在此之前需要了解的名詞:
page,物理文件的單位,默認大小爲8K。
tuple,PG中物理行。
xid,事務號,執行操作時的順序id。
pageinspect裏邊有三個函數是本文用到的,他們分別是:
a.get_raw_page,根據參數表明、數據文件類型(main、fsm、vm)以及page位置,將當前表文件中的page內容返回。還有一個函數於此同名,只有兩個參數,是將第二個參數省略,直接使用'main'。
b.page_header,參數是函數get_raw_page的返回值,返回值是將本page結構中的PageHeaderData詳細信息。
c.heap_page_items,參數是函數get_raw_page的返回值,返回值是將page內的項指針(ItemIddata)以及HeapTupleHeaderData的詳細信息。
下面通過例子來對page的PageHeaderData、ItemIddata和HeapTupleHeaderData進行說明。
a.建表mvcc
[postgres@localhost bin]$ ./psql
psql (9.4.5)
Type "help" for help.
postgres=# create table mvcc(id int);
CREATE TABLE
postgres=# insert into mvcc values (1),(2);
INSERT 0 2
b.PageHeaderData
postgres=# select * from page_header(get_raw_page('mvcc', 'main', 0));
lsn | checksum | flags | lower | upper | special | pagesize | version | p
rune_xid
-----------+----------+-------+-------+-------+---------+----------+---------+--
---------
0/300F4D8 | 0 | 0 | 32 | 8128 | 8192 | 8192 | 4 |
0
(1 row)
這是表mvcc的PageHeaderData信息,現在比對源碼對各個字段進行解釋:typedef struct PageHeaderData
{
/* XXX LSN is member of *any* block, not only page-organized ones */
PageXLogRecPtr pd_lsn; /* LSN: next byte after last byte of xlog
* record for last change to this page */
uint16 pd_checksum; /* checksum */
uint16 pd_flags; /* flag bits, see below */
LocationIndex pd_lower; /* offset to start of free space */
LocationIndex pd_upper; /* offset to end of free space */
LocationIndex pd_special; /* offset to start of special space */
uint16 pd_pagesize_version;
TransactionId pd_prune_xid; /* oldest prunable XID, or zero if none */
ItemIdData pd_linp[1]; /* beginning of line pointer array */
} PageHeaderData;
pg_lsn:記錄最後一次對page修改的xlog記錄id。pg_checksum:頁面的校驗和,主要是通過函數pg_checksum_block函數生成的,0也是有效地,參數爲PageHeaderData和BLCKSZ(page's size)。當校驗和驗證失敗,即認爲當前頁面無效。

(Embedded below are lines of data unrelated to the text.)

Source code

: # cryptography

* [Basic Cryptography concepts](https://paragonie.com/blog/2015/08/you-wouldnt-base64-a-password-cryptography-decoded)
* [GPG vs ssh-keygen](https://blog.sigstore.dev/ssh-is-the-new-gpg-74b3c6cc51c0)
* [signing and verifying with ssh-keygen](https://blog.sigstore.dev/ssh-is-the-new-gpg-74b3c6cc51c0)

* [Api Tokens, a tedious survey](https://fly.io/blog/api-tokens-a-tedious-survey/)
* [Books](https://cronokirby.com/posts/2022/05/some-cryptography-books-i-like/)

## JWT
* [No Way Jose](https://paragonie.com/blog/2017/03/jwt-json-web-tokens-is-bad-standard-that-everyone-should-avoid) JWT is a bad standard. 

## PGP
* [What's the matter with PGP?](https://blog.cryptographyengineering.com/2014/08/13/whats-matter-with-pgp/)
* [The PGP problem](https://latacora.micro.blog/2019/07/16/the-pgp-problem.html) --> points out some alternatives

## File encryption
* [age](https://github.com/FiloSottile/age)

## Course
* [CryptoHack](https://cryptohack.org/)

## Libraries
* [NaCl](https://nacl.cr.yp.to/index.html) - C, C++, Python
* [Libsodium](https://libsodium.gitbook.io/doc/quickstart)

pg_flags:page的flags,具體值爲,可以疊加:
#define PD_HAS_FREE_LINES 0x0001 /* are there any unused line pointers? */
#define PD_PAGE_FULL 0x0002 /* not enough free space for new
* tuple? */
#define PD_ALL_VISIBLE 0x0004 /* all tuples on page are visible to
* everyone */
#define PD_VALID_FLAG_BITS 0x0007 /* OR of all valid pd_flags bits */
pg_lower和pg_upper:最後一個項指針的位置和最新的tuple位置。主要進行查找空閒位置,進行插入工作。pg_special:page預留的位置,可以存儲索引等信息。
pg_pagesize_version:page大小以及當前版本。page大小可以通過configure進行設置。version的意思是
/*
* Page layout version number 0 is for pre-7.3 Postgres releases.
* Releases 7.3 and 7.4 use 1, denoting a new HeapTupleHeader layout.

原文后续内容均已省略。